Commentary

A Terrific Bargain

By Seattle Business Magazine August 2, 2010

I have just read Steve Reno’s article (“The Labor Gap,” July 2010) in Seattle
Business magazine.

I recently participated in the admissions process for UW
Electrical Engineering for students who will enter our program in
Autumn 2010. There were about 320 applications for admission, and we
made 120 offers. We expect about
95 to accept (a very high yield, indicating the strong demand for Electrical
Engineering).

Before posing the following rhetorical question, let me
add the factoid that retention (how many students who enter Engineering
complete their degrees) is very high 95 percent or better.

The interesting question is this: How many of the 200
students we turned down could have made it through our program?
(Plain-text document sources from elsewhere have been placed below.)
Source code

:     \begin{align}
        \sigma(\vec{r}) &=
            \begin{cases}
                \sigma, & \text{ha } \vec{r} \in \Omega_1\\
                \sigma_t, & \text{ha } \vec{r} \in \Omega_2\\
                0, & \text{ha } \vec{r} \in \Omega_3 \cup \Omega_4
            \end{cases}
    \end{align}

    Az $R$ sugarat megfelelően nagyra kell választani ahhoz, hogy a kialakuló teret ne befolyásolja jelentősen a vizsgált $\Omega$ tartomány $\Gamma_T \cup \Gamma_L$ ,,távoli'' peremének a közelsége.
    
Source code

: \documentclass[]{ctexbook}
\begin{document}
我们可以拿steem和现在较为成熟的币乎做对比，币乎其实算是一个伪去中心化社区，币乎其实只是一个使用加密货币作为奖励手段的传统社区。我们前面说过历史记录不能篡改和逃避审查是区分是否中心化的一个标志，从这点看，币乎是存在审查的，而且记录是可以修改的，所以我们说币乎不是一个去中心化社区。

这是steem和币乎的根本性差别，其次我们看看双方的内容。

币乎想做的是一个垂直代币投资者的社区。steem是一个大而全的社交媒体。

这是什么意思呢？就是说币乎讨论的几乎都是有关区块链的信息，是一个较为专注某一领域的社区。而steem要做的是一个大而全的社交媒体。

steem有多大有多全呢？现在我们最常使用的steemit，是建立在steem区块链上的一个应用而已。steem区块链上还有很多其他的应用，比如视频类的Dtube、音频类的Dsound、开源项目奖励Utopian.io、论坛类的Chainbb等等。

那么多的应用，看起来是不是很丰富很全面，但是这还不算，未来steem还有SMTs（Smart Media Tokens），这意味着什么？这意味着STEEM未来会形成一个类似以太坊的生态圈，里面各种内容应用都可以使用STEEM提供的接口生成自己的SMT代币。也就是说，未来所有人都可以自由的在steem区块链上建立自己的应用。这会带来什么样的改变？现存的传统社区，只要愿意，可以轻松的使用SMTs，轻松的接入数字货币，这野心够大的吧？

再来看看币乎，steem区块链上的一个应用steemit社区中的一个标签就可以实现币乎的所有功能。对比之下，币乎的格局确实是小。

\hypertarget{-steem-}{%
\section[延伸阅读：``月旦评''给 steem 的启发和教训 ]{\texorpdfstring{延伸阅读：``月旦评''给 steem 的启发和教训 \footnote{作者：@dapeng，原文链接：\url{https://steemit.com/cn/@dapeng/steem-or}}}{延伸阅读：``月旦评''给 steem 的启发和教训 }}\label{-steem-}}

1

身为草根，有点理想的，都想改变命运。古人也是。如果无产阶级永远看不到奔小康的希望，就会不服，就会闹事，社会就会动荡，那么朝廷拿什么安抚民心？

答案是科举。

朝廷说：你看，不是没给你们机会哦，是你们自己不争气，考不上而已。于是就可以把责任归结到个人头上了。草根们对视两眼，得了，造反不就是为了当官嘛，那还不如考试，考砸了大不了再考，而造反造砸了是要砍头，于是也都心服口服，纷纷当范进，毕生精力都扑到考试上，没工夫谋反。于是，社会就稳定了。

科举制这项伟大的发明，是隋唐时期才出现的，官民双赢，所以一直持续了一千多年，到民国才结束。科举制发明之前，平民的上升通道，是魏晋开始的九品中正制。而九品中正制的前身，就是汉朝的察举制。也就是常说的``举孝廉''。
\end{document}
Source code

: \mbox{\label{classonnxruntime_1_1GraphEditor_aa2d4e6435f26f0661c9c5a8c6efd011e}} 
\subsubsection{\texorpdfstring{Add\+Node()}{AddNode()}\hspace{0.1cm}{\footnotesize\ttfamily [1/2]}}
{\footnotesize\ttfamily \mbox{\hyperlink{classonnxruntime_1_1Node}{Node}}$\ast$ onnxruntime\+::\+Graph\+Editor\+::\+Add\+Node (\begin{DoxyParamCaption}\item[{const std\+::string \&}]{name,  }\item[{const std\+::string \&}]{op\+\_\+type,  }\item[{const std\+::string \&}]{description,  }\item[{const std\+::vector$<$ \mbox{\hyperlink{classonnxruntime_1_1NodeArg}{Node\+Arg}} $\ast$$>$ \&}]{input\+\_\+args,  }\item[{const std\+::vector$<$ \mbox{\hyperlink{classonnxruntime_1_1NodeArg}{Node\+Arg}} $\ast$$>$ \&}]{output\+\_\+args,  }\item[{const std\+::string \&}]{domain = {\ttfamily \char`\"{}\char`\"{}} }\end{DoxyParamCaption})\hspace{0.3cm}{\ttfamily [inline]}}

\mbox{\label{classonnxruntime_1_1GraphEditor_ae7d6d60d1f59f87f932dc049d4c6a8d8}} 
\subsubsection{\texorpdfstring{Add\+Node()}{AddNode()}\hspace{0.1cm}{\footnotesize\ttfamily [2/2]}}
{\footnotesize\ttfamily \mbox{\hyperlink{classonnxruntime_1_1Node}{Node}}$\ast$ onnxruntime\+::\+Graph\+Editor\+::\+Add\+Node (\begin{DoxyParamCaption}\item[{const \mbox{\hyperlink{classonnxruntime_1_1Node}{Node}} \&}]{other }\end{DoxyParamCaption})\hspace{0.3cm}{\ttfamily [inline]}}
The answer is
disheartening: all of them.

However, we recently had to lay off several instructors,
staff, and take other cost cutting measures to keep our Electrical Engineering
program solvent, and try to tackle the critical tradeoff between Quality and
Quantity. This is not an abstract
tradeoff, as we do have to preserve and defend our ABET accreditation.

The annual (UW) Budget for Electrical Engineering is
about $7 million, while the total budget is closer to $25 million (when you include the
external research funding). We have been generating over 170 B.S., 60 M.S. and 35
Ph.D. degrees each year, which results in about $15 million in new salaries each year,
and factoring in a (modest) 20 year career, that $7 million investment drives a $300 million
economic engine.

The sales tax generated by that $7 million investment generates
about $15 million in new taxes. The
additional $22 million drives considerable additional economic activity (employing
postdocs and grad students, procuring equipment, etc.), but I’ll ignore that
funding stream completely.

That is an extremely conservative estimate based upon the
salaries of brand new engineers, and counts for none of the ancillary benefits
(the support staff around engineers, the intellectual property, the effect on
property values, the property taxes, etc.). The actual value could easily be two or three times what I
have suggested, given the salaries that experienced engineers draw.

Viewed in this light, society gets a return on investment
that is something well north of 100 percent per year, by investing in UW Electrical
Engineering. Anyone else who promised 100 percent per year ROI would be immediately
suspect of a Ponzi scheme. But UW Electrical Engineering has been churning out
the real goods for decades.

I understand that there are real difficulties in the state budget, and I realize that, at first blush, the UW may look expensive.
But in fact, the UW is a terrific bargain, which is, alas, becoming less and
less accessible to many, including the vanishing middle class.

John D. Sahr is a professor of Electrical Engineering at the University of Washington.